Exercise brief
Scan the records and identify every line in which the string "balance" occurs, then return those lines.
- - -
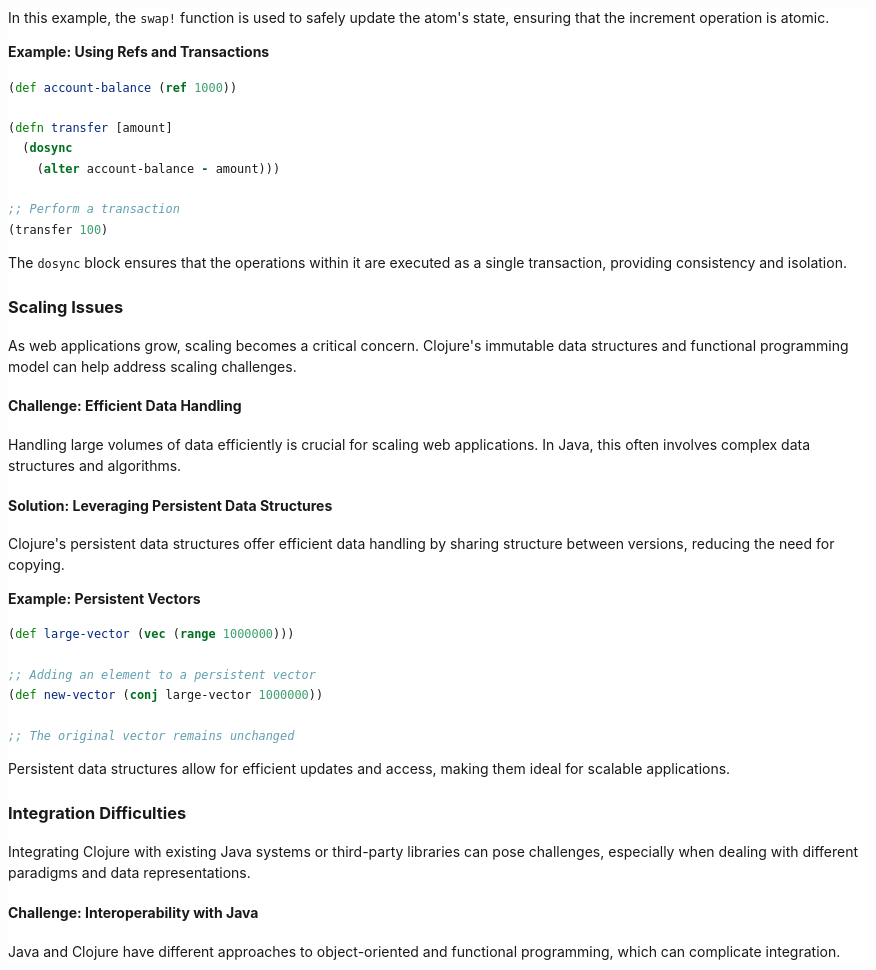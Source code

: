 In this example, the `swap!` function is used to safely update the atom's state, ensuring that the increment operation is atomic.

**Example: Using Refs and Transactions**

```clojure
(def account-balance (ref 1000))

(defn transfer [amount]
  (dosync
    (alter account-balance - amount)))

;; Perform a transaction
(transfer 100)
```

The `dosync` block ensures that the operations within it are executed as a single transaction, providing consistency and isolation.

### Scaling Issues

As web applications grow, scaling becomes a critical concern. Clojure's immutable data structures and functional programming model can help address scaling challenges.

#### Challenge: Efficient Data Handling

Handling large volumes of data efficiently is crucial for scaling web applications. In Java, this often involves complex data structures and algorithms.

#### Solution: Leveraging Persistent Data Structures

Clojure's persistent data structures offer efficient data handling by sharing structure between versions, reducing the need for copying.

**Example: Persistent Vectors**

```clojure
(def large-vector (vec (range 1000000)))

;; Adding an element to a persistent vector
(def new-vector (conj large-vector 1000000))

;; The original vector remains unchanged
```

Persistent data structures allow for efficient updates and access, making them ideal for scalable applications.

### Integration Difficulties

Integrating Clojure with existing Java systems or third-party libraries can pose challenges, especially when dealing with different paradigms and data representations.

#### Challenge: Interoperability with Java

Java and Clojure have different approaches to object-oriented and functional programming, which can complicate integration.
- - -
Reply
(def account-balance (ref 1000))
    (alter account-balance - amount)))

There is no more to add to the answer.